Si la République jacobine, plutôt orientée à gauche, a initié ce mouvement, l’Empire napoléonien l’a poursuivi sans qu’il ne soit guère remis en cause jusqu’au milieu du vingtième siècle. Les socialistes ont largement contribué à ce dernier. Peu favorables à la régionalisation jusqu’aux années 1960, ils en font ensuite un véritable projet politique qui se traduira par les « lois Defferre » sous le premier septennat de François Mitterrand. Comment les socialistes se sont-ils convertis au développement du pouvoir régional ? Où en est leur réflexion en ce début du XXI° siècle ? Cet article esquissera un regard chronologique qui s’évertuera à montrer leur action, comme ses limites.
Les héritages
Dès le XIX° siècle, les premiers socialistes s’interrogent sur l’omnipotence du pouvoir central. Proudhon s’insurge contre le jacobinisme excessif : « faites de la France douze républiques confédérées et vous trouverez la France aussi jeune qu’en 1793 »[1]. Dans la même lignée, la commune de Paris envisage de créer une vaste organisation institutionnelle dont le ciment serait le pouvoir communal. Plus modérés, les républicains envisagent, par opposition au modèle trop centralisé du Second Empire, une réforme des institutions locales. Dans leur programme de Nancy de 1865, ils écrivaient : « les affaires de la commune à la commune, celles de la région à la région, celle de la Nation, à l’Etat ». De la déclaration d’intention, aux réformes, l’objet sera quelque peu oublié, mais certains d’entre eux entretiennent la flamme, notamment le républicain radical Charles Brun, qui fonde en 1900, une « Fédération régionaliste française »[2]. Les socialistes, méfiants face à ces projets considérés plutôt droitiers, sont prudents. Aristide Briand, socialiste indépendant, en 1910, évoque l’idée de « superposer à l’organisation départementale une organisation régionale, en groupant les départements en raison de l’affinité de leurs intérêts, notamment dans le domaine économique »[3]. En 1938, la Chambre du Front populaire crée des « régions économiques », sur les bases du regroupement des Chambres de commerce initié par le ministre radical du Commerce Etienne Clémentel en 1917[4].

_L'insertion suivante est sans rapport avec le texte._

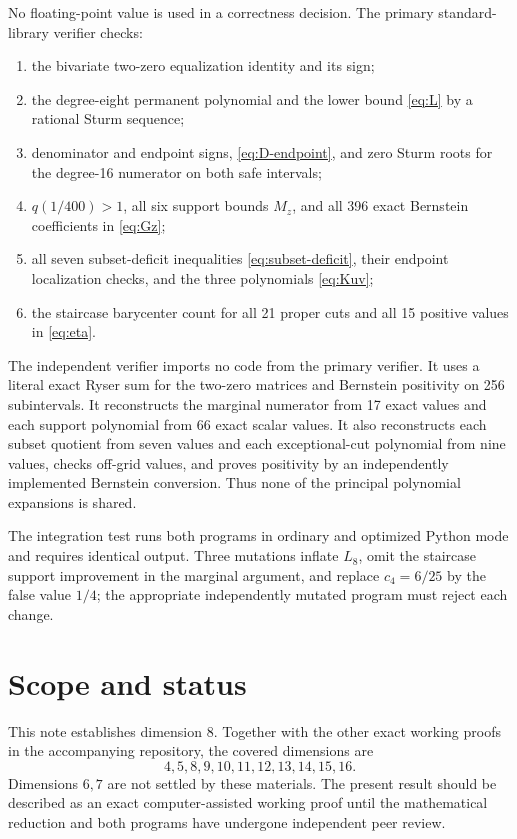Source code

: \documentclass[11pt]{article}
\theoremstyle{remark}
\begin{document}
No floating-point value is used in a correctness decision.  The primary
standard-library verifier checks:
\begin{enumerate}
\item the bivariate two-zero equalization identity and its sign;
\item the degree-eight permanent polynomial and the lower bound \eqref{eq:L}
by a rational Sturm sequence;
\item denominator and endpoint signs, \eqref{eq:D-endpoint}, and zero Sturm
roots for the degree-16 numerator on both safe intervals;
\item $q(1/400)>1$, all six support bounds $M_z$, and all 396 exact
Bernstein coefficients in \eqref{eq:Gz};
\item all seven subset-deficit inequalities \eqref{eq:subset-deficit}, their
endpoint localization checks, and the three polynomials \eqref{eq:Kuv};
\item the staircase barycenter count for all 21 proper cuts and all 15
positive values in \eqref{eq:eta}.
\end{enumerate}

The independent verifier imports no code from the primary verifier.  It uses
a literal exact Ryser sum for the two-zero matrices and Bernstein positivity
on 256 subintervals.  It reconstructs the marginal numerator from 17 exact
values and each support polynomial from 66 exact scalar values.  It also
reconstructs each subset quotient from seven values and each exceptional-cut
polynomial from nine values, checks off-grid values, and proves positivity by
an independently implemented Bernstein conversion.  Thus none of the
principal polynomial expansions is shared.

The integration test runs both programs in ordinary and optimized Python mode
and requires identical output.  Three mutations inflate $L_8$, omit the
staircase support improvement in the marginal argument, and replace
$c_4=6/25$ by the false value $1/4$; the appropriate independently mutated
program must reject each change.

\section{Scope and status}

This note establishes dimension 8.  Together with the other exact working
proofs in the accompanying repository, the covered dimensions are
\[
 4,5,8,9,10,11,12,13,14,15,16.
\]
Dimensions $6,7$ are not settled by these materials.  The present result
should be described as an exact computer-assisted working proof until the
mathematical reduction and both programs have undergone independent peer
review.
\end{document}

Ce n’est pourtant que dans les années 1950 que la réforme régionale est perçue comme un impératif. En 1947, la création des « Inspecteurs Généraux de l’Administration en Mission Extraordinaire », plus communément appelés « Préfets IGAME » (Jules Moch, SFIO) leur confie une autorité « régionale » pour la sécurité du territoire. L’échelon départemental apparaît trop étroit pour certaine mission. En 1950, Eugène Claudius-Petit (UDSR)[5], ministre de l’Economie, lance lui un plan de rééquilibrage des activités à l’échelle du territoire, posant le point de départ d’une politique d’aménagement du territoire s’appuyant sur les régions économiques. La pression vient de la base. En 1952, une « Conférence nationale des économies régionales », animée par les « Comités d’expansion économique »[6] réclame une réforme des institutions locales. Après plusieurs avancées timides, Edgar Faure au nom de son gouvernement, le 30 juin 1955, signe une série de décrets instituant 21 « plans régionaux de développement économique et social et d’aménagement du territoire », documents qui reviennent à créer un nouveau découpage territorial. Le gouvernement de Guy Mollet confirme l’impulsion par un arrêté du 28 octobre 1956 qui crée « 21 régions programmes ». Les hommes de la IV° république posent les bases d’une réforme institutionnelle autour de l’échelon régional, leur action étant guidée d’abord par un souci d’accompagnement du développement économique par la planification. La gauche socialiste a joué ici son rôle dans la réflexion collective, sans pouvoir prétendre en être une initiatrice, un consensus hésitant s’est développé entre les partis constituant la troisième force, face aux oppositions conjointes des forces gaullistes et communistes, tenantes d’un pouvoir plus centralisateur.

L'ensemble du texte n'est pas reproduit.